▶

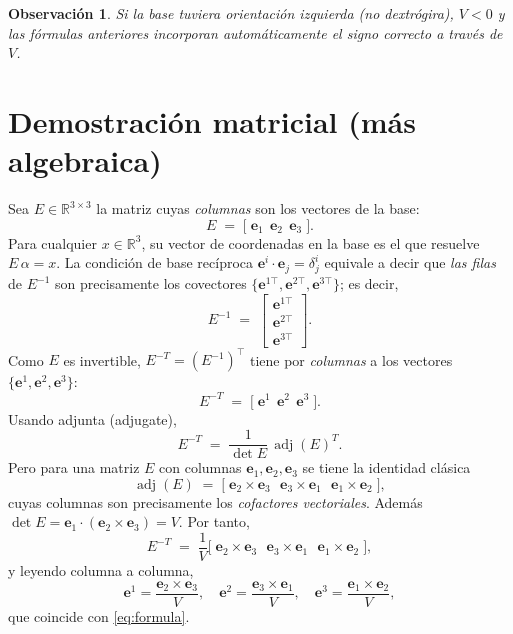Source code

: \documentclass[12pt]{article}
\newtheorem{obs}{Observación}
\begin{document}
\begin{obs}
Si la base tuviera orientación izquierda (no dextrógira), $V<0$ y las fórmulas anteriores incorporan automáticamente el signo correcto a través de $V$.
\end{obs}

\section*{Demostración matricial (más algebraica)}
Sea $E\in\mathbb R^{3\times 3}$ la matriz cuyas \emph{columnas} son los vectores de la base:
\[
E \;=\; \bigl[\;\mathbf e_1\ \ \mathbf e_2\ \ \mathbf e_3\;\bigr].
\]
Para cualquier $x\in\mathbb R^3$, su vector de coordenadas en la base es el que resuelve $E\,\alpha=x$. 
La condición de base recíproca $\mathbf e^i\cdot \mathbf e_j=\delta^i_j$ equivale a decir que 
\emph{las filas} de $E^{-1}$ son precisamente los covectores $\{\mathbf e^{1\top},\mathbf e^{2\top},\mathbf e^{3\top}\}$; es decir,
\[
E^{-1} \;=\; 
\begin{bmatrix}
\mathbf e^{1\top} \\[2pt]
\mathbf e^{2\top} \\[2pt]
\mathbf e^{3\top}
\end{bmatrix}.
\]
Como $E$ es invertible, $E^{-T}=(E^{-1})^\top$ tiene por \emph{columnas} a los vectores $\{\mathbf e^1,\mathbf e^2,\mathbf e^3\}$:
\[
E^{-T} \;=\; \bigl[\;\mathbf e^1\ \ \mathbf e^2\ \ \mathbf e^3\;\bigr].
\]
Usando adjunta (adjugate), 
\[
E^{-T} \;=\; \frac{1}{\det E}\,\operatorname{adj}(E)^{\!T}.
\]
Pero para una matriz $E$ con columnas $\mathbf e_1,\mathbf e_2,\mathbf e_3$ se tiene la identidad clásica
\[
\operatorname{adj}(E) \;=\; 
\bigl[\;\mathbf e_2\times \mathbf e_3\ \ \ \mathbf e_3\times \mathbf e_1\ \ \ \mathbf e_1\times \mathbf e_2\;\bigr],
\]
cuyas columnas son precisamente los \emph{cofactores vectoriales}. Además $\det E=\mathbf e_1\cdot(\mathbf e_2\times \mathbf e_3)=V$. 
Por tanto,
\[
E^{-T} \;=\; \frac{1}{V}
\bigl[\;\mathbf e_2\times \mathbf e_3\ \ \ \mathbf e_3\times \mathbf e_1\ \ \ \mathbf e_1\times \mathbf e_2\;\bigr],
\]
y leyendo columna a columna,
\[
\mathbf e^1=\frac{\mathbf e_2\times \mathbf e_3}{V},\quad
\mathbf e^2=\frac{\mathbf e_3\times \mathbf e_1}{V},\quad
\mathbf e^3=\frac{\mathbf e_1\times \mathbf e_2}{V},
\]
que coincide con \eqref{eq:formula}.
\end{document}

◀

What is being asked:
Show every line in the entries where the string "emph" occurs.

Result for this task:
Sea $E\in\mathbb R^{3\times 3}$ la matriz cuyas \emph{columnas} son los vectores de la base:
\emph{las filas} de $E^{-1}$ son precisamente los covectores $\{\mathbf e^{1\top},\mathbf e^{2\top},\mathbf e^{3\top}\}$; es decir,
Como $E$ es invertible, $E^{-T}=(E^{-1})^\top$ tiene por \emph{columnas} a los vectores $\{\mathbf e^1,\mathbf e^2,\mathbf e^3\}$:
cuyas columnas son precisamente los \emph{cofactores vectoriales}. Además $\det E=\mathbf e_1\cdot(\mathbf e_2\times \mathbf e_3)=V$. 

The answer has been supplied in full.